A recent court ruling in the state of Washington has given policymakers there an opportunity to revisit a property tax cap that has imposed considerable strains on schools and other local services. A new report from the Washington State Budget and Policy Center examines some of the flaws in the state's current property tax system and explores some of the options that other states use "like a property tax circuit breaker" to improve the fairness of that particular tax.

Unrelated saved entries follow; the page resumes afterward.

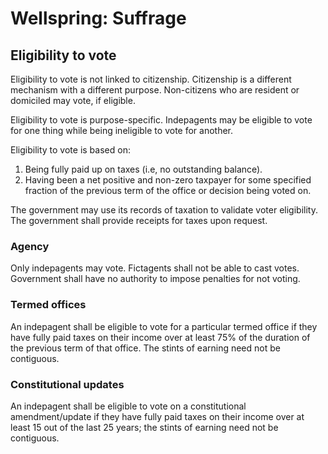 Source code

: # Wellspring: Suffrage

## Eligibility to vote

Eligibility to vote is not linked to citizenship. Citizenship is a different mechanism with a different purpose. Non-citizens who are resident or domiciled may vote, if eligible.

Eligibility to vote is purpose-specific. Indepagents may be eligible to vote for one thing while being ineligible to vote for another.

Eligibility to vote is based on:
1. Being fully paid up on taxes (i.e, no outstanding balance).
2. Having been a net positive and non-zero taxpayer for some specified fraction of the previous term of the office or decision being voted on.

The government may use its records of taxation to validate voter eligibility. The government shall provide receipts for taxes upon request.

### Agency

Only indepagents may vote. Fictagents shall not be able to cast votes. Government shall have no authority to impose penalties for not voting.

### Termed offices

An indepagent shall be eligible to vote for a particular termed office if they have fully paid taxes on their income over at least 75% of the duration of the previous term of that office. The stints of earning need not be contiguous.

### Constitutional updates

An indepagent shall be eligible to vote on a constitutional amendment/update if they have fully paid taxes on their income over at least 15 out of the last 25 years; the stints of earning need not be contiguous.
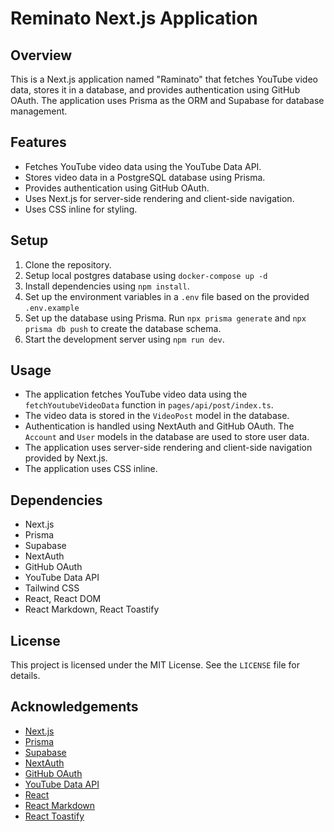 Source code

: # Reminato Next.js Application

## Overview

This is a Next.js application named "Raminato" that fetches YouTube video data, stores it in a database, and provides authentication using GitHub OAuth. The application uses Prisma as the ORM and Supabase for database management.

## Features

- Fetches YouTube video data using the YouTube Data API.
- Stores video data in a PostgreSQL database using Prisma.
- Provides authentication using GitHub OAuth.
- Uses Next.js for server-side rendering and client-side navigation.
- Uses CSS inline for styling.

## Setup

1. Clone the repository.
2. Setup local postgres database using `docker-compose up -d`
3. Install dependencies using `npm install`.
4. Set up the environment variables in a `.env` file based on the provided `.env.example`
5. Set up the database using Prisma. Run `npx prisma generate` and `npx prisma db push` to create the database schema.
6. Start the development server using `npm run dev`.

## Usage

- The application fetches YouTube video data using the `fetchYoutubeVideoData` function in `pages/api/post/index.ts`.
- The video data is stored in the `VideoPost` model in the database.
- Authentication is handled using NextAuth and GitHub OAuth. The `Account` and `User` models in the database are used to store user data.
- The application uses server-side rendering and client-side navigation provided by Next.js.
- The application uses CSS inline.

## Dependencies

- Next.js
- Prisma
- Supabase
- NextAuth
- GitHub OAuth
- YouTube Data API
- Tailwind CSS
- React, React DOM
- React Markdown, React Toastify

## License

This project is licensed under the MIT License. See the `LICENSE` file for details.

## Acknowledgements

- [Next.js](https://nextjs.org/)
- [Prisma](https://www.prisma.io/)
- [Supabase](https://supabase.io/)
- [NextAuth](https://next-auth.js.org/)
- [GitHub OAuth](https://docs.github.com/en/developers/apps/building-oauth-apps)
- [YouTube Data API](https://developers.google.com/youtube/v3)
- [React](https://reactjs.org/)
- [React Markdown](https://github.com/remarkjs/react-markdown)
- [React Toastify](https://fkhadra.github.io/react-toastify/)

Florida and Maine are weighing changes to their property taxes as well... changes that would make their tax systems less fair. Last week, the Republican leadership of the Florida House of Representatives proposed abolishing the statewide property tax for Florida residents, limiting local property taxes, and raising the state sales tax rate 2.5 percentage points to 8.5 percent. These changes would not only exacerbate the inequity of Florida's tax system, but would also take a $5.8 billion bite out of state and local revenues, since the higher sales tax rate would only make up a little more than half of the revenue lost due to property tax cuts. "Reckless" and "irresponsible" are among some of the nicer things that the St. Petersburg Times has to say about the proposal.
Ironically, Maine's Governor, John Baldacci, in his FY 2008-2009 budget, advocated the same sort of limits on property tax assessments for year-round residents that have contributed to Florida's fiscal problems. This ITEP Policy Brief details the shortcomings of these kinds of assessment caps.